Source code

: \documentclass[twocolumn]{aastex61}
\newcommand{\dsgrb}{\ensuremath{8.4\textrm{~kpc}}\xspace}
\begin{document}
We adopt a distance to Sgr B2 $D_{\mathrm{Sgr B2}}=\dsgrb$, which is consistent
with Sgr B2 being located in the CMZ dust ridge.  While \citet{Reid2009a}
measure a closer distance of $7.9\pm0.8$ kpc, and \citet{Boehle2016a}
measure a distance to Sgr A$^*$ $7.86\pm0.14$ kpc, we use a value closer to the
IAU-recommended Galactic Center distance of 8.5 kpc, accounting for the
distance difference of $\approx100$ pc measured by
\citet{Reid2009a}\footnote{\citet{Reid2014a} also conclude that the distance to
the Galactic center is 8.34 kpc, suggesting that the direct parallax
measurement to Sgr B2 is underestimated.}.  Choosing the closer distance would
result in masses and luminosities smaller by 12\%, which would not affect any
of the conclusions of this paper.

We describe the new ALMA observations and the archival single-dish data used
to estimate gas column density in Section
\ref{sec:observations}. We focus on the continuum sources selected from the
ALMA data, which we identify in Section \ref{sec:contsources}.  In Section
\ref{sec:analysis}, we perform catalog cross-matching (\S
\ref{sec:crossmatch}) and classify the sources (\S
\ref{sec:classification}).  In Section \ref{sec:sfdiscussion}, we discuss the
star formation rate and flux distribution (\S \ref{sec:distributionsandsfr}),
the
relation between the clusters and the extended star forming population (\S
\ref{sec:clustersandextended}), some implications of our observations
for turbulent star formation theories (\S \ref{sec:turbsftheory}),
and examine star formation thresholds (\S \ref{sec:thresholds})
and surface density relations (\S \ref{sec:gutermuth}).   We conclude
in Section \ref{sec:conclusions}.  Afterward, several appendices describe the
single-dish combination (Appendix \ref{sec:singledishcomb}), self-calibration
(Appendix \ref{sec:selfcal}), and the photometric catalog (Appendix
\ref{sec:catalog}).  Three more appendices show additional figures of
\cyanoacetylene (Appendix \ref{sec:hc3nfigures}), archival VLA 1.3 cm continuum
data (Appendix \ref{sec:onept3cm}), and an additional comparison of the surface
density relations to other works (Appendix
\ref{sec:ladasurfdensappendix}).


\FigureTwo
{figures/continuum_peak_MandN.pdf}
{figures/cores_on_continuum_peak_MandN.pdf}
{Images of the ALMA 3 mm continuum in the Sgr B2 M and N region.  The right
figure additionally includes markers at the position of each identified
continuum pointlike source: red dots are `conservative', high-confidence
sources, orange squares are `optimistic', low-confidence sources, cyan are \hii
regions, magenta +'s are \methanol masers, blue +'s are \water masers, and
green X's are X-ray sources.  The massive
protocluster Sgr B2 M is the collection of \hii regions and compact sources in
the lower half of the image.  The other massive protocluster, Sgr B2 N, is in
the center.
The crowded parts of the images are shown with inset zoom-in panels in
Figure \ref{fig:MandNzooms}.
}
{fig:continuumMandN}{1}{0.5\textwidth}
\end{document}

........

→ **Work required**
Tell how many lines of the listing include the word "density"; the number alone is the answer.

→ **Finished exercise**
3